The Singapore government has established a Skills Development Fund which levies a payroll tax on employers that can be recouped if they send employees for further training. So far most training funds within this scheme have been used for managerial and administrative personnel, or occasionally for clerical or technical staff. Little has filtered down to the women operators on the factory floor, largely because there are not any positions for which to train her.5

The case of electronics women workers in Hongkong more or less tells the same story. In Hongkong, electronics assembly operators are paid a monthly wage of HKSl ,700 - 2,000 (US$250) and the same wages are paid to workers whether they have ten years' experience or are newly employed. In the words of some women electronics workers: "It's not that we don't want to acquire better skill for promotion. The problem is that first, the company never provides chance for us women workers to undertake skill-training courses, and second, there are absolutely no promotion prospects in this business. . . A few of us had out of curiosity taken some technical courses in the evening at our union, and soon we found out that skilled or not, we are treated and paid the same by our managers. .. After a while, you do get the feeling that you are not regarded with any importance by the company; you are so dispensable. The choice is either you take the dirt cheap pay and the dead boring, repetitive and trivial jobs or you leave."6

The pattern of deskilling and marginalisation of women in the industrialization process has become still clearer in recent years because of changing economic trends. To confront market competition, economic restructuring has been forced upon industrialists and promoted by governments in all of these NICs. As noted in a report put out by the ILO's Asian Employment Program in 1984, "the phase of rapid growth based on labour intensive manufactured exports has proved to be short for the NICs, which in recent years have been trying to achieve transitions to more skill-intensive exports in order to sustain industrial growth." When you consider that most women workers have not acquired transferable or meaningful industrial skills over the past three decades while industries in the eighties are moving towards higher-skilled jobs, it is clear that once again women are being pushed aside in the face of the changing requirements of capital.

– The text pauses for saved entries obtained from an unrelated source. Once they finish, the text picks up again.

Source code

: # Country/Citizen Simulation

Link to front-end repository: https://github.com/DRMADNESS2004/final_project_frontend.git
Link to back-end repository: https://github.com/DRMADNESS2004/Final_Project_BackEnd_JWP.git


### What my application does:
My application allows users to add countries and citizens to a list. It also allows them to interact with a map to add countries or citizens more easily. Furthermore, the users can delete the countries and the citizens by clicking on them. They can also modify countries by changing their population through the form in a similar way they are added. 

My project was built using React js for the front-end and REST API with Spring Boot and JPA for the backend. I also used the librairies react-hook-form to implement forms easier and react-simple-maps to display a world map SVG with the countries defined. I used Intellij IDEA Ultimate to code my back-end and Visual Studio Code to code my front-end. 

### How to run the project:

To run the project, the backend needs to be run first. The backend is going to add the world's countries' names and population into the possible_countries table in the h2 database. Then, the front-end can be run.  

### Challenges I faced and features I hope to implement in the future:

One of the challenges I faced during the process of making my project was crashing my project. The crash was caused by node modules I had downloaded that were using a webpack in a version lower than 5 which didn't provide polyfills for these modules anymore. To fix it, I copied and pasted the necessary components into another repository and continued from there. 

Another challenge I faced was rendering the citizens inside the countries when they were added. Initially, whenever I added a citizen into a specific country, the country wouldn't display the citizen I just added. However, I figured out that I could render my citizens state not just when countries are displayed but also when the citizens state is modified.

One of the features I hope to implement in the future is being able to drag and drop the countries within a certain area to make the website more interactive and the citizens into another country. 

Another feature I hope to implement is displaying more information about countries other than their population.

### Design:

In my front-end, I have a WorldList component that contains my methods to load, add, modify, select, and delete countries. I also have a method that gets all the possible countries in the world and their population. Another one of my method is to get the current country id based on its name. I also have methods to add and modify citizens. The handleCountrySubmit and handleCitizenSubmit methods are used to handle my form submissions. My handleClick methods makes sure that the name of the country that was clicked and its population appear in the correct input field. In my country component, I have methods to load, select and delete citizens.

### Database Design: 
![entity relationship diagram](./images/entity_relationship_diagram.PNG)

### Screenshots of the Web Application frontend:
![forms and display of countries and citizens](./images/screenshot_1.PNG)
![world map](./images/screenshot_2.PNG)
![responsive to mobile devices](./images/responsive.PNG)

Longer Hours, Half the Wages Women

Women employees' wages in these NICs generally represent only about half of the men's, with women in south Korea sitting furthest down the ladder making an average of 44% of men's wages (1984) and Singaporean women faring best making 70% of the men's average wages (1984).

Not only do women generally earn much less than men, in many instances they work longer hours. According to a 1984 Korea Development Institute report, female workers in south Korea work an average of 238 hours each month, compared with 229 hours a month for male employees. The same study also reported that 40% of female employees are paid less than 100,000 won a month (US$116), while the comparable figure for male workers was only 6.1%.'' A survey of the Masan EPZ in south Korea in 1977 found that 30.1% of the workers (most of whom were women) worked more than 15 hours a day.8

The situation for Singaporean women workers is relatively better. Due to a consistent labour shortage in recent years, factory workers have been offered much higher wages than their colleagues in the rest of Asia. "A women worker with 10 years' seniority in a MNC electronics factory can earn as much as a recent university graduate," said an ILO study.' The study also found that women working in transnational electronics corporations could earn more than some males workers in local companies in Singapore. On average, Singaporean women workers put in a 44-hour week. They are also reluctant to work overtime or night-shifts which are usually taken up by the poorer migrant labourers from Malaysia. Despite this, there are three times more women than men doing night shift work.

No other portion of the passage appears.